Think Salman Rushdie with a picture deal instead of a fatwa.

Human Rights Watch Film Festival 2008: A Promise to the Dead: The Exile Journey of Ariel Dorfman
Photo: Human Rights Watch Film Festival

Peter Raymont’s documentary A Promise to the Dead: The Exile Journey of Ariel Dorfman, while not my top pick at the Human Rights Watch festival for mesmerizing subject matter (that would be Katrina Browne’s Traces of the Trade: A Story from the Deep North), nor for formal artistry (see Maria Ramos’ Juizo), does have something these other films lack—a famous North/South American, writer/exile (the film is partially based on Dorfman’s best-selling memoir Heading South, Looking North) whose Death and the Maiden catapulted him to fame. Think Salman Rushdie with a picture deal instead of a fatwa.

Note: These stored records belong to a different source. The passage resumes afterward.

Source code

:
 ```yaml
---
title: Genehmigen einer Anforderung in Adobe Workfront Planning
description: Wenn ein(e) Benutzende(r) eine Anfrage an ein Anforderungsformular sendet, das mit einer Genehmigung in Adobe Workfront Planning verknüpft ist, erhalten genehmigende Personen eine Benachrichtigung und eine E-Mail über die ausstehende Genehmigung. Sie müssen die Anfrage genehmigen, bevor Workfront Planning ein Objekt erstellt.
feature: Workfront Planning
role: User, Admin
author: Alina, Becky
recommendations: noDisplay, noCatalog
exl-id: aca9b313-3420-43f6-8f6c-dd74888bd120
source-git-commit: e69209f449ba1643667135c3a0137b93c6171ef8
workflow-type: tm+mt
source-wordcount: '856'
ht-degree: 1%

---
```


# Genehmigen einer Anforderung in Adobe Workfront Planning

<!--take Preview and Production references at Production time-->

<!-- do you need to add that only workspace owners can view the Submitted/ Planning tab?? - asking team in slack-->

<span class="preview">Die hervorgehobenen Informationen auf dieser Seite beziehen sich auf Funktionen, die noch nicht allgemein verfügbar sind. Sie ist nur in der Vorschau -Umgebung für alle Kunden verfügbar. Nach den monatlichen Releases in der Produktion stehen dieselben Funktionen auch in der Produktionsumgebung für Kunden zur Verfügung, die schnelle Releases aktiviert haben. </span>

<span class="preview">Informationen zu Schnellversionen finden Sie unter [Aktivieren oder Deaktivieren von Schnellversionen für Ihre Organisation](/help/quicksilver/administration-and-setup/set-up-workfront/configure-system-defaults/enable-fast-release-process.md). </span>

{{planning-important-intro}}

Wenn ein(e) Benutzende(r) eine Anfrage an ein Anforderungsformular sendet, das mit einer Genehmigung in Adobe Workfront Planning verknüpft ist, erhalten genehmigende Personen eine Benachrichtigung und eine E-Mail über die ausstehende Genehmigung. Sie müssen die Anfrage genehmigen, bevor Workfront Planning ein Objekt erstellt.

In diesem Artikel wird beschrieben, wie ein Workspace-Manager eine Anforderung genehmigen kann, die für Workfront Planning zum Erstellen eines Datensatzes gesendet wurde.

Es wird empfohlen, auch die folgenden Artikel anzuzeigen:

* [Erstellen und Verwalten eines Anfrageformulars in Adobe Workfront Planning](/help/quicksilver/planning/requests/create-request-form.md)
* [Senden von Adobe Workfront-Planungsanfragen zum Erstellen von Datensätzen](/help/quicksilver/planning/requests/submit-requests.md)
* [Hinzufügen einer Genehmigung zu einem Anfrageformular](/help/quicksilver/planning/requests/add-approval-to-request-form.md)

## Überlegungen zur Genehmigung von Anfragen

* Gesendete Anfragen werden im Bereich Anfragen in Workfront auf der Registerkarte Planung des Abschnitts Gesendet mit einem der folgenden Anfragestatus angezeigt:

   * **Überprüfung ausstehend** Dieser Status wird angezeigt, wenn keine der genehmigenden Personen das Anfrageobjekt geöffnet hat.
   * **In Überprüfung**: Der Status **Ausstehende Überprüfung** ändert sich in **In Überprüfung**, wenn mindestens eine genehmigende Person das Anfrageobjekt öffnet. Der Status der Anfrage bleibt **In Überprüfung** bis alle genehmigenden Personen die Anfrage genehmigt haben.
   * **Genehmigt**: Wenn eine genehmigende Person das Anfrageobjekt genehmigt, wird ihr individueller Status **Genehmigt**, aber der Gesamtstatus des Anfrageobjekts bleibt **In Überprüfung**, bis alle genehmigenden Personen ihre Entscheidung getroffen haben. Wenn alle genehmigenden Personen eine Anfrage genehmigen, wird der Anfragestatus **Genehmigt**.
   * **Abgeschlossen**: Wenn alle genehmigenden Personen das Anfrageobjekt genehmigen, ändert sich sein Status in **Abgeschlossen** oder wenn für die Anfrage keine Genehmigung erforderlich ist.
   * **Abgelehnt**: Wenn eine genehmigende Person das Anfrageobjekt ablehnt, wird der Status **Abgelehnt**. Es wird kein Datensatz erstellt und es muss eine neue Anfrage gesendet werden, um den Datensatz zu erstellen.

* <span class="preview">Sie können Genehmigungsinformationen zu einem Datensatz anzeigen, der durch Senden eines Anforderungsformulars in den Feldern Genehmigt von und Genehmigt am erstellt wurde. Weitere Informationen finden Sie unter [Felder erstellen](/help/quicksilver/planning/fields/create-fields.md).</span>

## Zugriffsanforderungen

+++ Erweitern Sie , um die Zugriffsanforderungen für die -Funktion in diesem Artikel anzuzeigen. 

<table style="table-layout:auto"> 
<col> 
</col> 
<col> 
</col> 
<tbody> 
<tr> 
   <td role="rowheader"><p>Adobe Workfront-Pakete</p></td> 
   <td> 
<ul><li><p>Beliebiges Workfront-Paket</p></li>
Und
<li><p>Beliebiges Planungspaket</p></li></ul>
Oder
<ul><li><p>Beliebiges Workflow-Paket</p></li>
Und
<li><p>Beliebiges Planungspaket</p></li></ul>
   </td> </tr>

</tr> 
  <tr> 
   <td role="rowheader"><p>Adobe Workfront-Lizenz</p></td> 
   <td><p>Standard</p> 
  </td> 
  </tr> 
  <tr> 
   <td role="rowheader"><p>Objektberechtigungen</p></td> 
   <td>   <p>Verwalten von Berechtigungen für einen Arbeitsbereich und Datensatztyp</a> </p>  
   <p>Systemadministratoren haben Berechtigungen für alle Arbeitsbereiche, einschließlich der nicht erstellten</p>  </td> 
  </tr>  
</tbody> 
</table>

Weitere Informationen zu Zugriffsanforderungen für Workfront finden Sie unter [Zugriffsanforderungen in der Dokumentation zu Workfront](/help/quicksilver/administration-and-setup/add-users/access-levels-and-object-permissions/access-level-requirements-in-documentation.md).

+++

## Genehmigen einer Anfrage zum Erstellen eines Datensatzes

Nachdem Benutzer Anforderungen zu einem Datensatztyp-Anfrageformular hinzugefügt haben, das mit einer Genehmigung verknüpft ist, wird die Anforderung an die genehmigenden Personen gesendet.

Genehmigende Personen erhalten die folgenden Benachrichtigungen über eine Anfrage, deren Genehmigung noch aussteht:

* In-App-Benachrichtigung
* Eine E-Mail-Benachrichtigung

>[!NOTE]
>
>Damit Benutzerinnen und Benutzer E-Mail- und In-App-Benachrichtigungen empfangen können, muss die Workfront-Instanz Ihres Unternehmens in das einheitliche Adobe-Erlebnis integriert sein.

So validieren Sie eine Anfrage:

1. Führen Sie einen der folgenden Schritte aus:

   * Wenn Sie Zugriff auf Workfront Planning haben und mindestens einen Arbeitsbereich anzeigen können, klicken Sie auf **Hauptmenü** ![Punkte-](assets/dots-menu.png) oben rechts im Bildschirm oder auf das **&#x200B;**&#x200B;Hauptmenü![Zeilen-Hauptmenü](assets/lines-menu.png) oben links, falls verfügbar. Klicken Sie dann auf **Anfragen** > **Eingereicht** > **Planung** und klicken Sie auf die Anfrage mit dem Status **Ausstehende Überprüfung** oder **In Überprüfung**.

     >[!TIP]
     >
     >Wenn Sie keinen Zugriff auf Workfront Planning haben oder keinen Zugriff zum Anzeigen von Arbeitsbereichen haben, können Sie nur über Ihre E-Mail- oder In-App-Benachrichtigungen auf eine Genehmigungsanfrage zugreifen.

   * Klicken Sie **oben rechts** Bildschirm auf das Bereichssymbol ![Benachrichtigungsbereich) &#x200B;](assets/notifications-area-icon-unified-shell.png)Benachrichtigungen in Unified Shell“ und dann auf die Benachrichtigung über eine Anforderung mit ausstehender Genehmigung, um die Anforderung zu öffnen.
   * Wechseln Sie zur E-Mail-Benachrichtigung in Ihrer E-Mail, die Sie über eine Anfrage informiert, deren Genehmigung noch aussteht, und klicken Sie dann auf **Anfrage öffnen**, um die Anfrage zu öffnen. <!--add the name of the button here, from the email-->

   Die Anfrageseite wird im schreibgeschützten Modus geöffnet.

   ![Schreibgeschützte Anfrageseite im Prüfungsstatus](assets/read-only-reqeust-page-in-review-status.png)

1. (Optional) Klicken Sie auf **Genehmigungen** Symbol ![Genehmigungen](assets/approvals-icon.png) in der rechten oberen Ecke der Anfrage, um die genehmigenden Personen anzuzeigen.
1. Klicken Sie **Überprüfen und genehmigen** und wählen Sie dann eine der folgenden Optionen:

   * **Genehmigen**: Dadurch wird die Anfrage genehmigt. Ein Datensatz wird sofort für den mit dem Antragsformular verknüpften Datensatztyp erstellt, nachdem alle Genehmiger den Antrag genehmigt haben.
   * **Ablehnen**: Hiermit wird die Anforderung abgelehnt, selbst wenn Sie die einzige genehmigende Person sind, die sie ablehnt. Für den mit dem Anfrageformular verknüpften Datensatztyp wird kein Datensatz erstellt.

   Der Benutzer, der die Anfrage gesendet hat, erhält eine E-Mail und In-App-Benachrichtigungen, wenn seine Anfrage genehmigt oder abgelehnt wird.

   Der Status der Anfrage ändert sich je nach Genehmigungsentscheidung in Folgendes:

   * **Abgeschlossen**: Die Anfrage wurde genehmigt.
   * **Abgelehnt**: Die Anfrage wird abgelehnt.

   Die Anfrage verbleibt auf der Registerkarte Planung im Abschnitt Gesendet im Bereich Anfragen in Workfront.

Now I’m not knocking the animated, somewhat Woody Allen-ish Dorfman, who comes across as absolutely sincere in his “promise to the dead,” the commitment he made to his murdered Chilean comrades, and to all his fellow countrymen who were “disappeared” under the Pinochet regime, that he would tell their tale. Indeed, Dorfman believes this is the sole reason that he, Cultural Adviser to the Chief of Staff under socialist president Salvador Allende at the time of the Pinochet coup on September 11th, 1973, was allowed to live. On the list to be called to La Moneda that fateful day (to be subsequently tortured and executed), Dorfman’s name was crossed off at the last minute—somebody had to bear witness, the man responsible for the action later explained. Dorfman, still haunted by not having martyred himself, spent three weeks in safe houses, eventually making his way to the Argentine embassy in the trunk of a car (Raymont lets us glimpse the beautiful, immaculately gardened grounds now as Dorfman describes how packed to the rafters with desperate people the building was in ’73) before being allowed to escape to Buenos Aires, his wife and young son safely with him. I believe Dorfman when he says that the freedom to live and speak out is not just a freedom—it’s a responsibility. I just question Raymont’s decision to trust solely in the viewpoint of a writer, whose suffering was mostly secondhand, to delve into the complicated depths of Chile’s 9/11.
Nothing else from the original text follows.